▸ **What you are asked to do**: Where in the data does the word "structure" appear? Find those lines and copy them.

········

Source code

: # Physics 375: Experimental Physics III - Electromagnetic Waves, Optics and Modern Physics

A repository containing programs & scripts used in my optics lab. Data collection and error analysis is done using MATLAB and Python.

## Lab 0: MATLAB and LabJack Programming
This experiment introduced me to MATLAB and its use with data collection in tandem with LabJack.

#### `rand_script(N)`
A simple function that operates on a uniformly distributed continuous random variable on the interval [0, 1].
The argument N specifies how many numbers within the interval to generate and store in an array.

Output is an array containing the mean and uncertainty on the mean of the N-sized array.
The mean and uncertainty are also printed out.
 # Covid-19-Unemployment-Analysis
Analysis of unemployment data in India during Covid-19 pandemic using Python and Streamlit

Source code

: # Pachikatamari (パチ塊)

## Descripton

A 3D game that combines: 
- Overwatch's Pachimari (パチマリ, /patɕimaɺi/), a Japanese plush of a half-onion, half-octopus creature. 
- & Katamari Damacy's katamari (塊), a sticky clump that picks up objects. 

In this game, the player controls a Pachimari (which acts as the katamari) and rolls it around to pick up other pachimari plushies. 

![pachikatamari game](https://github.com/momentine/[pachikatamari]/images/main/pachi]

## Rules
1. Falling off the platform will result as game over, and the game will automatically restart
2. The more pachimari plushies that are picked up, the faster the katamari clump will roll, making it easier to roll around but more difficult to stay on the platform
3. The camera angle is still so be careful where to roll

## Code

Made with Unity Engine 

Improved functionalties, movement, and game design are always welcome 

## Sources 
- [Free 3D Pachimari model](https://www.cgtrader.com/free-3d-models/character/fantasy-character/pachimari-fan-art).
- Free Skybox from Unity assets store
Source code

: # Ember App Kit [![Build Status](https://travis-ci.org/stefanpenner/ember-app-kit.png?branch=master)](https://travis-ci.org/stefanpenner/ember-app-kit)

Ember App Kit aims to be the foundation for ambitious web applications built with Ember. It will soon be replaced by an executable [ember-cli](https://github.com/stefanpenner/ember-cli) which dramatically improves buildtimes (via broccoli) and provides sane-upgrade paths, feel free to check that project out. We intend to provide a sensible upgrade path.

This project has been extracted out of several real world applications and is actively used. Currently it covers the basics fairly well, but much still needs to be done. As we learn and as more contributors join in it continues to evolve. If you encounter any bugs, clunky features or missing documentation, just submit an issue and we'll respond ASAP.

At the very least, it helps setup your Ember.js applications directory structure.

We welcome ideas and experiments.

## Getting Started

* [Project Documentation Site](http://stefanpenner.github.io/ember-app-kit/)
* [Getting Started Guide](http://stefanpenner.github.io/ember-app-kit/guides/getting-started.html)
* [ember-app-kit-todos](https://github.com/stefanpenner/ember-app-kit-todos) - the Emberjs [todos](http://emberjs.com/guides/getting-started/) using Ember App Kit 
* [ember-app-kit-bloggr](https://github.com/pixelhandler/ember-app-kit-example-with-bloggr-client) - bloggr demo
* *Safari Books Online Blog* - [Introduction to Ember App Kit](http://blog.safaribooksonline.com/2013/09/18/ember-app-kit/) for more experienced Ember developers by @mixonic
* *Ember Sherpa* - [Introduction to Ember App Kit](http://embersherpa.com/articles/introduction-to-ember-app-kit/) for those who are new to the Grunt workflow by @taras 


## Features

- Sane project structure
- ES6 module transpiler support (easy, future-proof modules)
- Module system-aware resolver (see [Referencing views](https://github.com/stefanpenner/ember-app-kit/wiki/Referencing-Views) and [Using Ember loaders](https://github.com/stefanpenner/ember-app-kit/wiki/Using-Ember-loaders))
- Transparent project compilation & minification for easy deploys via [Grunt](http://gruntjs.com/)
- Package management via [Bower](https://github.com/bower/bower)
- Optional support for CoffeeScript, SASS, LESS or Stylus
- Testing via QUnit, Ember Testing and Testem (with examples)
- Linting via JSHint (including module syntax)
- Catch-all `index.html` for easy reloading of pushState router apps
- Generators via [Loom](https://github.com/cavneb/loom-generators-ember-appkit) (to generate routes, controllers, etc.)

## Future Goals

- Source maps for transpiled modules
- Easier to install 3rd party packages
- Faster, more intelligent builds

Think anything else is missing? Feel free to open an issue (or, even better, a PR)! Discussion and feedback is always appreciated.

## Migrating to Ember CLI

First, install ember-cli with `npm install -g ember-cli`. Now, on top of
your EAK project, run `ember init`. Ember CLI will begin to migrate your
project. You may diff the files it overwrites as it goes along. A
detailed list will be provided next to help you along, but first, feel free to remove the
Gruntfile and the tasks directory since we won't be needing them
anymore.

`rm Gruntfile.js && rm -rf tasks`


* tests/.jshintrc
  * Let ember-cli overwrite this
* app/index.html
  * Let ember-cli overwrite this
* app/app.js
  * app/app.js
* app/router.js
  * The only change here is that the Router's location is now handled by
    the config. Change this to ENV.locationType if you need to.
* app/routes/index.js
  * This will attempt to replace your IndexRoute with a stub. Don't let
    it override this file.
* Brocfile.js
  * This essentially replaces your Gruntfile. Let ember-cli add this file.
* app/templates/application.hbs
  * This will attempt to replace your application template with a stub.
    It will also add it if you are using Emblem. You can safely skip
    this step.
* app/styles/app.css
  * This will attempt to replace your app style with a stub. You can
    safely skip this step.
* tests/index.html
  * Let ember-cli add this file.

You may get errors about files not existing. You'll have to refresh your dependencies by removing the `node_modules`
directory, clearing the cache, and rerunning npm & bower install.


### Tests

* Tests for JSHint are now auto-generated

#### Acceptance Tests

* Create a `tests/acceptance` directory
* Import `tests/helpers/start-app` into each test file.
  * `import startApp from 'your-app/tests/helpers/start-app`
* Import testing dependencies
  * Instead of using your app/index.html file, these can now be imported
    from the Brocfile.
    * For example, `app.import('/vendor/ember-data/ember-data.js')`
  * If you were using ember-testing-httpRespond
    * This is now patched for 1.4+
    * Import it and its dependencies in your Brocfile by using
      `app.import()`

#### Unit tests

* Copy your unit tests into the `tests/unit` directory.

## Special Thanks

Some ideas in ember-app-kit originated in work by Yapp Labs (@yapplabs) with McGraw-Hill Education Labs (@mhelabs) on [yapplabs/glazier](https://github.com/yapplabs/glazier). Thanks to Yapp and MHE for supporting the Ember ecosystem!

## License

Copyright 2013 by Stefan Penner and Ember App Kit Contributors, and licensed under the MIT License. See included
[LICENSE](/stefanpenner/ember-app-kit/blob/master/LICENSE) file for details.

········

▸ **Response below**:
At the very least, it helps setup your Ember.js applications directory structure.
- Sane project structure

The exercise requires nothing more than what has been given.